[Records contained in a dataset]
BEGIN

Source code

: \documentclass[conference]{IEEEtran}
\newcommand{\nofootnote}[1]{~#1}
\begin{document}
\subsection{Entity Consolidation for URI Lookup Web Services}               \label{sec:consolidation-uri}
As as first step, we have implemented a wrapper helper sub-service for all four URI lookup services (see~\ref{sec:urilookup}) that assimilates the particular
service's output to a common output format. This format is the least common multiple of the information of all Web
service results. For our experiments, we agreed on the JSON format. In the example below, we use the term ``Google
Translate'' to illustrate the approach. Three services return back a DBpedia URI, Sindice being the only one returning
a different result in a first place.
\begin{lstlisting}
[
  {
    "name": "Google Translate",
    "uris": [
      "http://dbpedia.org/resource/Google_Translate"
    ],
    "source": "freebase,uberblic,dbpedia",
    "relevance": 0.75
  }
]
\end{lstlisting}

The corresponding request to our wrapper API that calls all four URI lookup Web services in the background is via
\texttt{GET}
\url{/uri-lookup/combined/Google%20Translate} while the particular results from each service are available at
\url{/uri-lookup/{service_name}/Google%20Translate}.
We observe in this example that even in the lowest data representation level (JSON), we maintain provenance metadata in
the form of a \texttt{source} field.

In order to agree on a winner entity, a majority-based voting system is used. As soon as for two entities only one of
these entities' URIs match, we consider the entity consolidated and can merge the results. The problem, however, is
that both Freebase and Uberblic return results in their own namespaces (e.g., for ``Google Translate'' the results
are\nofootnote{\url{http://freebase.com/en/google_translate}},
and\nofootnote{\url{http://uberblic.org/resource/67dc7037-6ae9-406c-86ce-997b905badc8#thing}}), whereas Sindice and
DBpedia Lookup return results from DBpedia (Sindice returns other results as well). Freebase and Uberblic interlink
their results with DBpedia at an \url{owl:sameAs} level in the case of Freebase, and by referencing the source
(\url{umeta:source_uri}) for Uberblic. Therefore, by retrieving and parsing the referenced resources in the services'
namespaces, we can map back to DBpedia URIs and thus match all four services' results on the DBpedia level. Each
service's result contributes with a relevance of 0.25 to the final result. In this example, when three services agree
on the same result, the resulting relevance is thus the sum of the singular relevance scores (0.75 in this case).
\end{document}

END

A copy of each line in the data above that holds the string "match" is needed.

[Answer section]
these entities' URIs match, we consider the entity consolidated and can merge the results. The problem, however, is
namespaces, we can map back to DBpedia URIs and thus match all four services' results on the DBpedia level. Each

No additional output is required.